Heart disease is well recognised, but the term ‘Cardiovascular disease’ is unknown and sounded strange to participants. In this paper, we use the term ‘heart disease’ to reflect ‘CVD’ from the participants' point of view.
Perception of CVD is similar for both low and high SES groups. Informants expressed their view that heart disease kills suddenly. People previously recognised heart disease as ‘sitting-wind sickness’ (angin duduk in the local language), with ‘sitting-wind’ referring to a similar light sickness called ‘exposed-to-wind’. ‘Exposed-to-wind’ is a sickness that is believed to result from too much exposure to wind, and can be cured by rubbing someone's back with oil and then scratching it with a coin. ‘Sitting-wind’ is often mistakenly identified as ‘exposed-to-wind’ sickness, and subsequently treated with coin scratching, however this frequently results in unexpected sudden death.

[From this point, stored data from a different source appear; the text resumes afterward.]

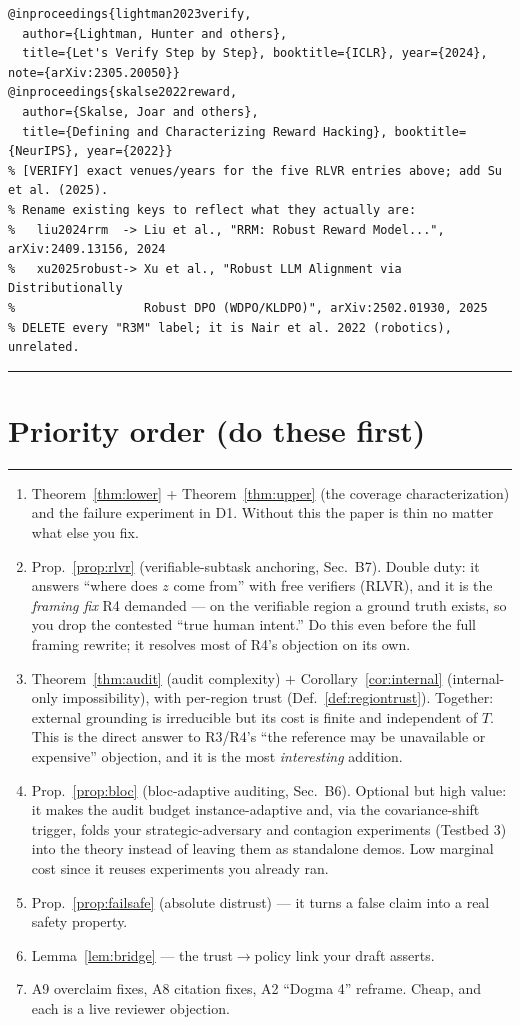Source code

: \documentclass[11pt]{article}
\theoremstyle{definition}
\theoremstyle{remark}
\begin{document}
\begin{verbatim}
@inproceedings{lightman2023verify,
  author={Lightman, Hunter and others},
  title={Let's Verify Step by Step}, booktitle={ICLR}, year={2024}, note={arXiv:2305.20050}}
@inproceedings{skalse2022reward,
  author={Skalse, Joar and others},
  title={Defining and Characterizing Reward Hacking}, booktitle={NeurIPS}, year={2022}}
% [VERIFY] exact venues/years for the five RLVR entries above; add Su et al. (2025).
% Rename existing keys to reflect what they actually are:
%   liu2024rrm  -> Liu et al., "RRM: Robust Reward Model...", arXiv:2409.13156, 2024
%   xu2025robust-> Xu et al., "Robust LLM Alignment via Distributionally
%                  Robust DPO (WDPO/KLDPO)", arXiv:2502.01930, 2025
% DELETE every "R3M" label; it is Nair et al. 2022 (robotics), unrelated.
\end{verbatim}

\bigskip
\hrule
\section*{Priority order (do these first)}
\hrule
\begin{enumerate}[nosep]
\item Theorem~\ref{thm:lower} + Theorem~\ref{thm:upper} (the coverage characterization) and the
failure experiment in D1. Without this the paper is thin no matter what else you fix.
\item Prop.~\ref{prop:rlvr} (verifiable-subtask anchoring, Sec.~B7). Double duty: it answers ``where
does $z$ come from'' with free verifiers (RLVR), and it is the \emph{framing fix} R4 demanded ---
on the verifiable region a ground truth exists, so you drop the contested ``true human intent.'' Do
this even before the full framing rewrite; it resolves most of R4's objection on its own.
\item Theorem~\ref{thm:audit} (audit complexity) $+$ Corollary~\ref{cor:internal} (internal-only
impossibility), with per-region trust (Def.~\ref{def:regiontrust}). Together: external grounding is
irreducible but its cost is finite and independent of $T$. This is the direct answer to R3/R4's
``the reference may be unavailable or expensive'' objection, and it is the most \emph{interesting}
addition.
\item Prop.~\ref{prop:bloc} (bloc-adaptive auditing, Sec.~B6). Optional but high value: it makes the
audit budget instance-adaptive and, via the covariance-shift trigger, folds your strategic-adversary
and contagion experiments (Testbed 3) into the theory instead of leaving them as standalone demos.
Low marginal cost since it reuses experiments you already ran.
\item Prop.~\ref{prop:failsafe} (absolute distrust) --- it turns a false claim into a real safety
property.
\item Lemma~\ref{lem:bridge} --- the trust$\to$policy link your draft asserts.
\item A9 overclaim fixes, A8 citation fixes, A2 ``Dogma 4'' reframe. Cheap, and each is a live
reviewer objection.
\end{enumerate}
\end{document}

My father died because of heart disease, they call it sitting-wind (sickness). My father was coin scratched on this place (pointing at back and chest), people used to say he got ‘sitting-wind’, we didn't know what heart disease was, we didn't know, they said we should not scratch him, I didn't know that, he was scratched and died (sorrow and expressions of regret). (Participant from low SES group)
That's death during scratching, because he was not directly referred to a doctor. We thought that he got usual ‘exposed-to-wind sickness’, we scratched him but then he did not move (died). (Participant from low SES group)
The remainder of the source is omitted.